WHAT TO WORK ON: Once the pictures are removed, reproduce what is left of the data below exactly.

(Saved entries)
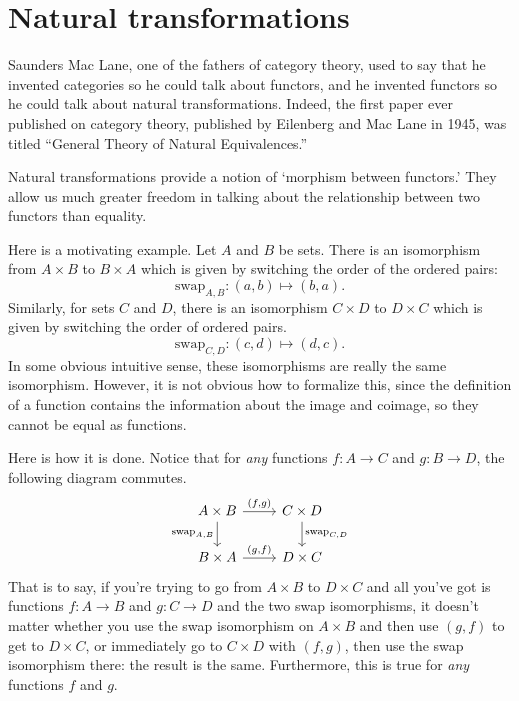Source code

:\documentclass[a4paper,10pt]{scrreprt}
\theoremstyle{definition}
\theoremstyle{plain}
\theoremstyle{remark}
\begin{document}
\section{Natural transformations} \label{sec:naturaltransformations}
Saunders Mac Lane, one of the fathers of category theory, used to say that he invented categories so he could talk about functors, and he invented functors so he could talk about natural transformations. Indeed, the first paper ever published on category theory, published by Eilenberg and Mac Lane in 1945, was titled ``General Theory of Natural Equivalences.'' \cite{awodey-intro-to-categories}

Natural transformations provide a notion of `morphism between functors.' They allow us much greater freedom in talking about the relationship between two functors than equality.

Here is a motivating example. Let $A$ and $B$ be sets. There is an isomorphism from $A \times B$ to $B \times A$ which is given by switching the order of the ordered pairs:
\begin{equation*}
  \mathrm{swap}_{A, B}\colon (a, b) \mapsto (b, a).
\end{equation*}
Similarly, for sets $C$ and $D$, there is an isomorphism $C \times D$ to $D \times C$ which is given by switching the order of ordered pairs.
\begin{equation*}
  \mathrm{swap}_{C, D}\colon (c, d) \mapsto (d, c).
\end{equation*}
In some obvious intuitive sense, these isomorphisms are really the same isomorphism. However, it is not obvious how to formalize this, since the definition of a function contains the information about the image and coimage, so they cannot be equal as functions. 

Here is how it is done. Notice that for \emph{any} functions $f\colon A \to C$ and $g\colon B \to D$, the following diagram commutes.
\begin{equation*}
  \begin{tikzcd}
    A \times B
    \arrow[r, "{(f, g)}"]
    \arrow[d, swap, "{\text{swap}_{A, B}}"]
    & C \times D
    \arrow[d, "{\text{swap}_{C, D}}"]
    \\
    B \times A
    \arrow[r, "{(g, f)}"]
    & D \times C
  \end{tikzcd}
\end{equation*}
That is to say, if you're trying to go from $A \times B$ to $D \times C$ and all you've got is functions $f\colon A \to B$ and $g\colon C \to D$ and the two swap isomorphisms, it doesn't matter whether you use the swap isomorphism on $A \times B$ and then use $(g, f)$ to get to $D \times C$, or immediately go to $C \times D$ with $(f, g)$, then use the swap isomorphism there: the result is the same. Furthermore, this is true for \emph{any} functions $f$ and $g$.
\end{document}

SOLUTION TO THE PROBLEM:
Source code

:\documentclass[a4paper,10pt]{scrreprt}
\theoremstyle{definition}
\theoremstyle{plain}
\theoremstyle{remark}
\begin{document}
\section{Natural transformations} \label{sec:naturaltransformations}
Saunders Mac Lane, one of the fathers of category theory, used to say that he invented categories so he could talk about functors, and he invented functors so he could talk about natural transformations. Indeed, the first paper ever published on category theory, published by Eilenberg and Mac Lane in 1945, was titled ``General Theory of Natural Equivalences.'' \cite{awodey-intro-to-categories}

Natural transformations provide a notion of `morphism between functors.' They allow us much greater freedom in talking about the relationship between two functors than equality.

Here is a motivating example. Let $A$ and $B$ be sets. There is an isomorphism from $A \times B$ to $B \times A$ which is given by switching the order of the ordered pairs:
\begin{equation*}
  \mathrm{swap}_{A, B}\colon (a, b) \mapsto (b, a).
\end{equation*}
Similarly, for sets $C$ and $D$, there is an isomorphism $C \times D$ to $D \times C$ which is given by switching the order of ordered pairs.
\begin{equation*}
  \mathrm{swap}_{C, D}\colon (c, d) \mapsto (d, c).
\end{equation*}
In some obvious intuitive sense, these isomorphisms are really the same isomorphism. However, it is not obvious how to formalize this, since the definition of a function contains the information about the image and coimage, so they cannot be equal as functions. 

Here is how it is done. Notice that for \emph{any} functions $f\colon A \to C$ and $g\colon B \to D$, the following diagram commutes.
\begin{equation*}
  \begin{tikzcd}
    A \times B
    \arrow[r, "{(f, g)}"]
    \arrow[d, swap, "{\text{swap}_{A, B}}"]
    & C \times D
    \arrow[d, "{\text{swap}_{C, D}}"]
    \\
    B \times A
    \arrow[r, "{(g, f)}"]
    & D \times C
  \end{tikzcd}
\end{equation*}
That is to say, if you're trying to go from $A \times B$ to $D \times C$ and all you've got is functions $f\colon A \to B$ and $g\colon C \to D$ and the two swap isomorphisms, it doesn't matter whether you use the swap isomorphism on $A \times B$ and then use $(g, f)$ to get to $D \times C$, or immediately go to $C \times D$ with $(f, g)$, then use the swap isomorphism there: the result is the same. Furthermore, this is true for \emph{any} functions $f$ and $g$.
\end{document}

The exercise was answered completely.